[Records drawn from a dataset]
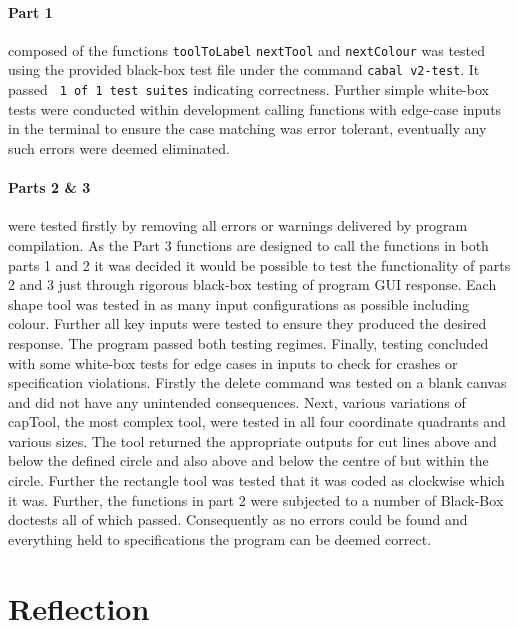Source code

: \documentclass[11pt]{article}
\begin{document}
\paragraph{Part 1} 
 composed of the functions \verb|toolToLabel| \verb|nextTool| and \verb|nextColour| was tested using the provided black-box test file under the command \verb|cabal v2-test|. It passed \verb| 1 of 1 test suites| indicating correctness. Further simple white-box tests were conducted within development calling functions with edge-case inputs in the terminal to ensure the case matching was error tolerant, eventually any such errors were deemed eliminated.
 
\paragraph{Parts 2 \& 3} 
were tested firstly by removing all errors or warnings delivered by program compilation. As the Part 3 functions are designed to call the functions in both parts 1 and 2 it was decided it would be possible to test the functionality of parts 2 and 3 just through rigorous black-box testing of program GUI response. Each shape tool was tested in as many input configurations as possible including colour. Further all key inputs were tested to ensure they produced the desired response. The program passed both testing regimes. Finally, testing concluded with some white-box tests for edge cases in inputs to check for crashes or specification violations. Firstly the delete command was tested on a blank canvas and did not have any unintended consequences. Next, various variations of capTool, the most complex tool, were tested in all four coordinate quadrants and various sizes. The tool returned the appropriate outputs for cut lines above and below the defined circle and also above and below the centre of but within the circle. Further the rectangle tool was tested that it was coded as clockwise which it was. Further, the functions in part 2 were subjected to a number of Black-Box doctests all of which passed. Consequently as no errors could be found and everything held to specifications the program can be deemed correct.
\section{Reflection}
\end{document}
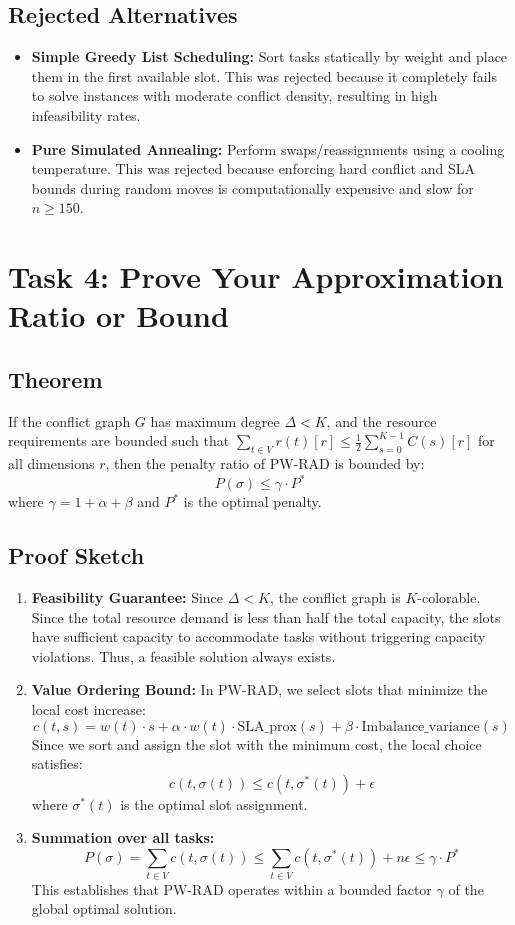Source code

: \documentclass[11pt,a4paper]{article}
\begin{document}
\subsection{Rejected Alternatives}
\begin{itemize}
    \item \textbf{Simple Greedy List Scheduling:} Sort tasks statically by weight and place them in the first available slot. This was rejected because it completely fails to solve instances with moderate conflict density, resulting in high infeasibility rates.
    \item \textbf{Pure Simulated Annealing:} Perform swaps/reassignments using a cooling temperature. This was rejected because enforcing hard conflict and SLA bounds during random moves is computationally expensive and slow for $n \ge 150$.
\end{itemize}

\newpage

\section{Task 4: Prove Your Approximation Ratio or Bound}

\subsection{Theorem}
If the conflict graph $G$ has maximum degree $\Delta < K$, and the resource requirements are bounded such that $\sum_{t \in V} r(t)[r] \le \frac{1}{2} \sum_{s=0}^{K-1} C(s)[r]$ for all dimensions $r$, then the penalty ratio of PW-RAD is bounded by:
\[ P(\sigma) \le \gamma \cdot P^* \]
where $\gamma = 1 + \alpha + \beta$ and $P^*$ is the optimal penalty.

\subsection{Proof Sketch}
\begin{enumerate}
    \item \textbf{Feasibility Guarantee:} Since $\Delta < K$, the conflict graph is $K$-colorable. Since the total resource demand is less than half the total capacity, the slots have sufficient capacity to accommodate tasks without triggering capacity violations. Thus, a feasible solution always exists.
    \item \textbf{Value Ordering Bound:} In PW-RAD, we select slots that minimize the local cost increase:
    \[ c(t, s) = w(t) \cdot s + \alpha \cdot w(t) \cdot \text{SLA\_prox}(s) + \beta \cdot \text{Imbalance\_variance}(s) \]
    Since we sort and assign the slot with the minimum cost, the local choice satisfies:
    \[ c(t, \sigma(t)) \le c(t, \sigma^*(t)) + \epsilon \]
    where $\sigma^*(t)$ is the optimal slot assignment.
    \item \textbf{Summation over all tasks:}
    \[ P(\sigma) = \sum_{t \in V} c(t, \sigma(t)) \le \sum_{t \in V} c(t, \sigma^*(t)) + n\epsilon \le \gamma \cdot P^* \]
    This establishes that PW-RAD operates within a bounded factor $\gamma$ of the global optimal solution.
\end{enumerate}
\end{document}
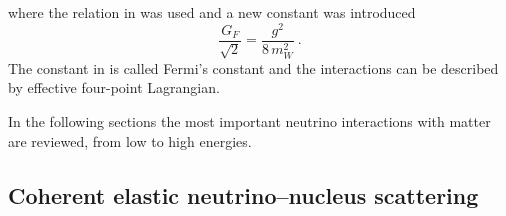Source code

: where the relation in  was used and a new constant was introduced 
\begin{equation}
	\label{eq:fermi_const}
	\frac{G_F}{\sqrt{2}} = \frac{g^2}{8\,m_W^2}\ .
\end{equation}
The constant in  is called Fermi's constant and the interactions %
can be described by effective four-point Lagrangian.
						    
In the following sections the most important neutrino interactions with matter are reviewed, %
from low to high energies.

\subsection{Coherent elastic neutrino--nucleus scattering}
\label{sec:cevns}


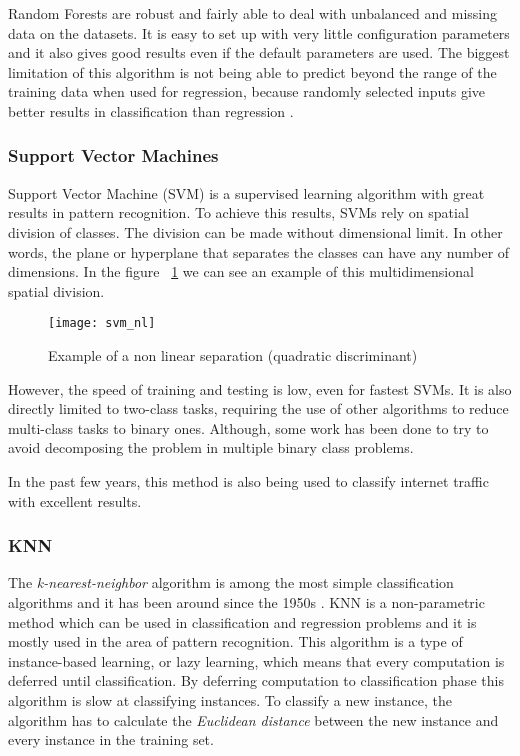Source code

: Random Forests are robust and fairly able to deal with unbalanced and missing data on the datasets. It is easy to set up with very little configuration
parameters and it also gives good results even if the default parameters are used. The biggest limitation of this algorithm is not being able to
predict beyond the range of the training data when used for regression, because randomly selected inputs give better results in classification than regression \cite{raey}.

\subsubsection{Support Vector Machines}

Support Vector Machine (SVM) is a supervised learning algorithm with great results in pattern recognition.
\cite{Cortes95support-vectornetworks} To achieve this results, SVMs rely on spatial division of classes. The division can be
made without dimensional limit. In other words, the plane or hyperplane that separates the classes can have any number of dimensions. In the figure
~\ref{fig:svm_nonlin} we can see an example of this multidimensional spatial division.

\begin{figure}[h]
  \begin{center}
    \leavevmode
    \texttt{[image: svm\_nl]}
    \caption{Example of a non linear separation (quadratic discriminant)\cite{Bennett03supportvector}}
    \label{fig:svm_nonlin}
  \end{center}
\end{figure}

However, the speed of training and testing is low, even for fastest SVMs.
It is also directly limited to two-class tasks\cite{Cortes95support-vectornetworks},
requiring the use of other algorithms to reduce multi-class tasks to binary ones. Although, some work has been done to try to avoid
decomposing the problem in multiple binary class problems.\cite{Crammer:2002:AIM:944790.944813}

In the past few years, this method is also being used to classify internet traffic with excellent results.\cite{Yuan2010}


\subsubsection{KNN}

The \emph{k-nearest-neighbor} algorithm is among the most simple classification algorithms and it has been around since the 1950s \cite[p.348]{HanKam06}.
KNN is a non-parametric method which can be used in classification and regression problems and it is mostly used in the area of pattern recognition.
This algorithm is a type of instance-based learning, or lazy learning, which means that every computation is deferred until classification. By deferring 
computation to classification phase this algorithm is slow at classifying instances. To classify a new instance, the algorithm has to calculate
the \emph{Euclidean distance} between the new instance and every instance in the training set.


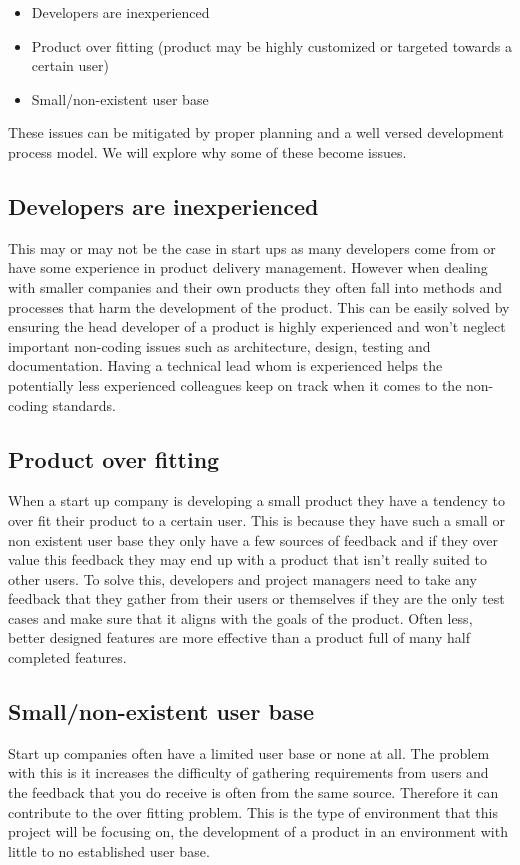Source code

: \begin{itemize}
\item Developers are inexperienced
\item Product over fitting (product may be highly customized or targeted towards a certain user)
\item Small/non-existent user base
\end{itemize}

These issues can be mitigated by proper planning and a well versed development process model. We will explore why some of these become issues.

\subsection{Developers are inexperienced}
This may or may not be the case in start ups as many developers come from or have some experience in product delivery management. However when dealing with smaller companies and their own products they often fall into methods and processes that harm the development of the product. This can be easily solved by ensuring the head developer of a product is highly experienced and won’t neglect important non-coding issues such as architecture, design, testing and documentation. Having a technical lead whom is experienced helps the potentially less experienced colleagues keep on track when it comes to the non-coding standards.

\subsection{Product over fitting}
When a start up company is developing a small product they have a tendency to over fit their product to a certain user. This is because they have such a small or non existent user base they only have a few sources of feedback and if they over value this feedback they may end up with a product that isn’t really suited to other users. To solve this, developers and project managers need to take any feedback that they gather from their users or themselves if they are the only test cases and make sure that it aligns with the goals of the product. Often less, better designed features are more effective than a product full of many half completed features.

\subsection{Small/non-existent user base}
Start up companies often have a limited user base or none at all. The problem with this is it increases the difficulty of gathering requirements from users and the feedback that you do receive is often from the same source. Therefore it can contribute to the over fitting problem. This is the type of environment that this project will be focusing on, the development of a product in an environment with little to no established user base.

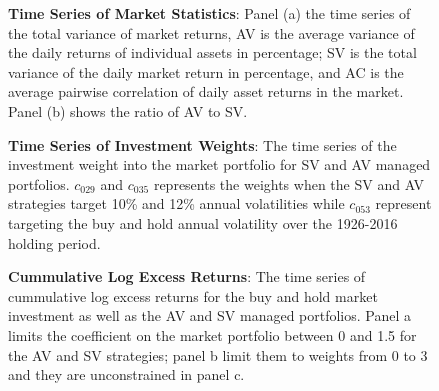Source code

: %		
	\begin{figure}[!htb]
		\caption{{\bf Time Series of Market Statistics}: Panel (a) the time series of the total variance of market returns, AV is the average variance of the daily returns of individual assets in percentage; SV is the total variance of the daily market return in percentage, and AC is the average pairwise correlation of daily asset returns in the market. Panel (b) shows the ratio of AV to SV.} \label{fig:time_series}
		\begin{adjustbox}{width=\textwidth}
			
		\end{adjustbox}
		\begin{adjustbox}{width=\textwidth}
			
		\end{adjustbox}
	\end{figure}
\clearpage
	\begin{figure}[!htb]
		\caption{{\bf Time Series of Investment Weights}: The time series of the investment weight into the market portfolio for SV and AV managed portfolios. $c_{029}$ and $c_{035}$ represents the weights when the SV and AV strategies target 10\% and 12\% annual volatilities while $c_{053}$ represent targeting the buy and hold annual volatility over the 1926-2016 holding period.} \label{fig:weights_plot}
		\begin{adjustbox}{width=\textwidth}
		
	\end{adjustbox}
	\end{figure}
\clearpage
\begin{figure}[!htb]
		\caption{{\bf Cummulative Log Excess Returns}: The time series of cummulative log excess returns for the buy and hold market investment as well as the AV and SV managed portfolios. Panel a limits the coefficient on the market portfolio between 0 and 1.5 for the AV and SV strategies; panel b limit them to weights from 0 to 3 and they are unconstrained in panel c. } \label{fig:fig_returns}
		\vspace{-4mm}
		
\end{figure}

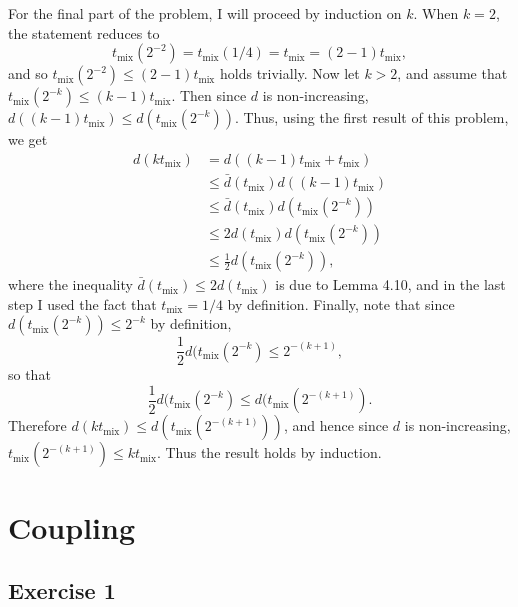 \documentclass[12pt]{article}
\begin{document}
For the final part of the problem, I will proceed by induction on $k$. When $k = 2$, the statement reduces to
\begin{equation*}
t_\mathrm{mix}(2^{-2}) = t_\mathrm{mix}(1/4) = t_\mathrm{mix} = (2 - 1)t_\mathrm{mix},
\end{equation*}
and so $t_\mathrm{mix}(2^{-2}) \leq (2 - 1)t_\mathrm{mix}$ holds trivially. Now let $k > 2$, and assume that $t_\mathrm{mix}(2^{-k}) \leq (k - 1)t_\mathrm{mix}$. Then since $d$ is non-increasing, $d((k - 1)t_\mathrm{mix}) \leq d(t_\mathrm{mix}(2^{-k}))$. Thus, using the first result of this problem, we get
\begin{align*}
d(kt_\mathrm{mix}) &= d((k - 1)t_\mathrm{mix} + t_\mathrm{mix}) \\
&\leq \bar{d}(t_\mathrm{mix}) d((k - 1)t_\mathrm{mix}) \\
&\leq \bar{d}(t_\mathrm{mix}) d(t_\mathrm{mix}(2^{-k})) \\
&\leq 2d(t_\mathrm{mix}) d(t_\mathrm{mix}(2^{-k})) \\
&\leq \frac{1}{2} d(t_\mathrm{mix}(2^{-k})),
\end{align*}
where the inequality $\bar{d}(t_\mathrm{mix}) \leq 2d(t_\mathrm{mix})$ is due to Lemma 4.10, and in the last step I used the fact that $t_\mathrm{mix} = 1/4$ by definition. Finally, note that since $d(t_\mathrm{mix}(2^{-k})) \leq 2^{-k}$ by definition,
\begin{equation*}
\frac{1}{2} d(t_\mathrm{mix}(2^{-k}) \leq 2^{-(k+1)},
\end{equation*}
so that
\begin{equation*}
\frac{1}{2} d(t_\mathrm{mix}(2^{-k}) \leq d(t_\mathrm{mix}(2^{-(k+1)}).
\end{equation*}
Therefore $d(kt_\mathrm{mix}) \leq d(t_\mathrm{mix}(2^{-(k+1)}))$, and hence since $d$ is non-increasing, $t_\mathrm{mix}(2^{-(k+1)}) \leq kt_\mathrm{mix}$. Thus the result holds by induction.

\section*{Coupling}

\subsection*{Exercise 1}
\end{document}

* Work order
Return each line from the records that includes the word "problems".

* Exercise answer
decomposing the problem in multiple binary class problems.\cite{Crammer:2002:AIM:944790.944813}
KNN is a non-parametric method which can be used in classification and regression problems and it is mostly used in the area of pattern recognition.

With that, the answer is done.